The Hale-Williams
Entrepreneurial Test Part Four
Question 10: What’s the
Worst That Can Happen?
A huge factor in your
decision is determining what level of risk you are comfortable taking at this
point in your career. For some people, starting a business is just not
realistic. Life, in the shape of a family and a mortgage, has a funny way of
sidetracking some of our grandest dreams. While a young, single designer with
no dependents may be more inclined to throw caution to the wind and start a
design firm, a designer who is a single mother with three kids may not be in
the same position because she has so much more to lose.
As for you, make some time to deal
honestly with your entrepreneurial fears and desires. Try taking a personal
inventory to see where you stand. Here are a few questions that will help you
to determine whether you’re in the right place to start your own business:
· What are your
responsibilities? Do you have a family, kids, or a mortgage?
· How is your credit? Do you
already have significant debt?
· What’s the worst that can
happen if you fail?
· Do you have a backup plan?
· Are you going to “die” if
you don’t start your own practice?
· Do you plan to run your
business as a business or a hobby?
· Are you self-motivated? Can
you start a job and finish it?
Question 11: Do You Have
Clarity of Thought?
One
of the keys to running any successful business is being able to maintain a
clear thought process at all times. This may look easy from the sidelines, but
in the heat of battle you will find it harder than you think.
Clarity of mind (and its partner, clarity
of action) will help you at every stop in your design career. From objectively
seeing when a job has been done right or wrong, to knowing when to bring in
outside help to improve business, a sharp eye and a sharper mind are two
crucial designer attributes that will never, ever go out of style.
However, contrary to what some of your
professors may have told you, success isn’t determined by how many attributes
you have on your dossier. It is more mysterious than that. Of all the
intangible factors out there, the four that will weigh heaviest in the early
part of your career are: staying sharp, being resourceful, playing to your
strengths, and knowing how to compensate for your weaknesses. You need to know
your game better than anyone else does.
How do you go about doing all this? Begin
by developing the clarity of mind to see what you do well and what needs work. Once
you know the holes in your game, you can address them through self-improvement
or by partnering with other design specialists who are experts in areas that
you are not.
For example, if you find you aren’t very
good at organization, partner with someone who is. If you can see you’re having
problems with color, bring in a color specialist. If you’re a control freak,
learn to delegate. This is, frankly, the reason why so many designers go the
partnership route. Smart designers are aware of their limitations before
starting their practice.
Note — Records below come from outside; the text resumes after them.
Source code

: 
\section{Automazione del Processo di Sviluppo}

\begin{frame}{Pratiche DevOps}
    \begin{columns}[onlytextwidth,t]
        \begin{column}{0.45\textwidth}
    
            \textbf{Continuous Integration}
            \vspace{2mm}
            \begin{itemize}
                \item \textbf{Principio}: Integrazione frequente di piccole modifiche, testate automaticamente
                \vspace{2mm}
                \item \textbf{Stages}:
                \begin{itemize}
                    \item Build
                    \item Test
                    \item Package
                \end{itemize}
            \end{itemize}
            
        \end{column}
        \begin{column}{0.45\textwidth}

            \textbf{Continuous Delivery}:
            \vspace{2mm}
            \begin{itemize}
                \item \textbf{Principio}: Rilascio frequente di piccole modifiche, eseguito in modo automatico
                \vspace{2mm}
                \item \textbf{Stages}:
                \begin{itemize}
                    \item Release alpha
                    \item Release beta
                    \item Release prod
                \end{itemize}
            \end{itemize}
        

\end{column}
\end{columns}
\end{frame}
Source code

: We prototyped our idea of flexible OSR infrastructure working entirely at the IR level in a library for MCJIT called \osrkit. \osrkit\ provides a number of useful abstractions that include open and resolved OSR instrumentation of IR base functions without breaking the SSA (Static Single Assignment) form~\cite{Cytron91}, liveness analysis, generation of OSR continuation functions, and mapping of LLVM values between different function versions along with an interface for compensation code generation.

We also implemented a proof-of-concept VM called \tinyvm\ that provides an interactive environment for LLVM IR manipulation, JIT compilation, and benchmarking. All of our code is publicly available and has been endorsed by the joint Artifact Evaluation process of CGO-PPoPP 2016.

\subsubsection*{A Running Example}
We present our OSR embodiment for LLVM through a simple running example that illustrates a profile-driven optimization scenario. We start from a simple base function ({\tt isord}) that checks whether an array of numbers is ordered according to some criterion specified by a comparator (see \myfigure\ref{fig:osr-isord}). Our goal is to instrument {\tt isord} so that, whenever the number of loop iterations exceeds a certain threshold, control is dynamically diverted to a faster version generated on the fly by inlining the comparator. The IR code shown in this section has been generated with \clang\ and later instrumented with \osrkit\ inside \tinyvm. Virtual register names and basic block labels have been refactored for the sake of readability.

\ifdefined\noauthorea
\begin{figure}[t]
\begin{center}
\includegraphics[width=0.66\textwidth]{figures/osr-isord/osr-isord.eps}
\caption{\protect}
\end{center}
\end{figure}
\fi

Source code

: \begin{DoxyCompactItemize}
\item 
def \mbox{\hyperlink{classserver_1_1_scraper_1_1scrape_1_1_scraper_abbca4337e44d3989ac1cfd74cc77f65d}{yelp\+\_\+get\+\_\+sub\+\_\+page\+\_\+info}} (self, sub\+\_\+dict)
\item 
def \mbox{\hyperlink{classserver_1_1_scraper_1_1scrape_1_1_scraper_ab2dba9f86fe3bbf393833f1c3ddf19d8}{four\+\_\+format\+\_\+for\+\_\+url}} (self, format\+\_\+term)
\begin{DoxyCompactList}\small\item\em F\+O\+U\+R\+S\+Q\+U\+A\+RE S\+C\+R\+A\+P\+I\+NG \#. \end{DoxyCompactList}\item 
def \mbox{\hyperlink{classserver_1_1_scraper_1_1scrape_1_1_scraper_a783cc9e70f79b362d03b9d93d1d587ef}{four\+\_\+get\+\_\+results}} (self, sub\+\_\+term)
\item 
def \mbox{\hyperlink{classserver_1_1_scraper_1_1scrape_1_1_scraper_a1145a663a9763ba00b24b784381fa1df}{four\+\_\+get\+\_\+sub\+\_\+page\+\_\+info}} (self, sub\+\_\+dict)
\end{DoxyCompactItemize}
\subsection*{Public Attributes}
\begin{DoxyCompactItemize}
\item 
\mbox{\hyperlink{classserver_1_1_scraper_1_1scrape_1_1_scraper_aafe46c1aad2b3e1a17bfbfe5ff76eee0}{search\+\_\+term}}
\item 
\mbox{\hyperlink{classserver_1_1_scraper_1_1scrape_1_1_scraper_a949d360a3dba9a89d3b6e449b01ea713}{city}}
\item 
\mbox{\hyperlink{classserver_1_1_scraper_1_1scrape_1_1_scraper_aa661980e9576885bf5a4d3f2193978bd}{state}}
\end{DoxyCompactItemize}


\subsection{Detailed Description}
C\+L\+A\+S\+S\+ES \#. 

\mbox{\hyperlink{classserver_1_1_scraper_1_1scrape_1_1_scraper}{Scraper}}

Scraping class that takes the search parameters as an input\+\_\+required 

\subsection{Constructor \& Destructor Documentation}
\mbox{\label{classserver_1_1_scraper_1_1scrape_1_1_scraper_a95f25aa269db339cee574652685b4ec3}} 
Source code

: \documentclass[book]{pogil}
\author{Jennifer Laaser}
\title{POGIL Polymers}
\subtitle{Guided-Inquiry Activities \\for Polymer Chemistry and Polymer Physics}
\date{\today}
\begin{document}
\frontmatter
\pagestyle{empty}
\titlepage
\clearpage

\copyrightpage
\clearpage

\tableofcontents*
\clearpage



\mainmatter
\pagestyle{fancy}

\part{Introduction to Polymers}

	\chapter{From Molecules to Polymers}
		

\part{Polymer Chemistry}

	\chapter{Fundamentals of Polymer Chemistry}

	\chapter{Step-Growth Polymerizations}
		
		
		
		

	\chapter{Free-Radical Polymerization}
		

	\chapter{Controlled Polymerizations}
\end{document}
They know that, to succeed, their business must be
able to do it all, even if they cannot do it all individually.
Question 12: Got Any Street
Smarts, Wise Guy?
Say
you’re a gutsy designer determined to go into business right out of school.
That’s fantastic, but we hope you weren’t brainwashed by your professors into
thinking that your business is going to be run “by the book,” because here in
the real world it usually doesn’t work that way.
Even if doing it “by the books” has gotten
you everywhere in your nascent career, when it comes to becoming a professional
designer, an over-reliance on education can lead to your demise. At least in
our industry, strict academic types tend to be stiff in spirit and unable to
create, improvise, and invent on the fly—all fairly giant factors in what we
do. Does this mean these designers weren’t talented when they entered school,
or did education somehow play a part in their creative demise? It may be a
combination of the two as, in this day and age, it’s all too easy for anyone to
enroll in a design school, pass a series of tests, and still not be any closer
to being a qualified or even talented designer. There is a reason why some of
the greatest designers never went to design school. A tightly wound internal
curriculum can kill a designer’s creative spark.
We aren’t saying education is useless. A
solid foundation is important in any career. But, let’s face it, design degrees
can be very misleading. And there are quite a few nasty habits that some
students learn in design school. Let’s just say that, when it comes to the
practice of interior design, often what happens in the classroom should stay in
the classroom.
If you want an example, take a look at the
architecture industry. They’ve gone down this slippery slope. The people you
meet in architecture today often are conventional and unimaginative. Because of
the industry’s tightly bound curriculum, you meet many young architects who
have had all their creativity sucked out of them. They simply learned a
regimented profession by rote over five years and passed the test. How is this
a paradigm for success? The textbook answer: it isn’t.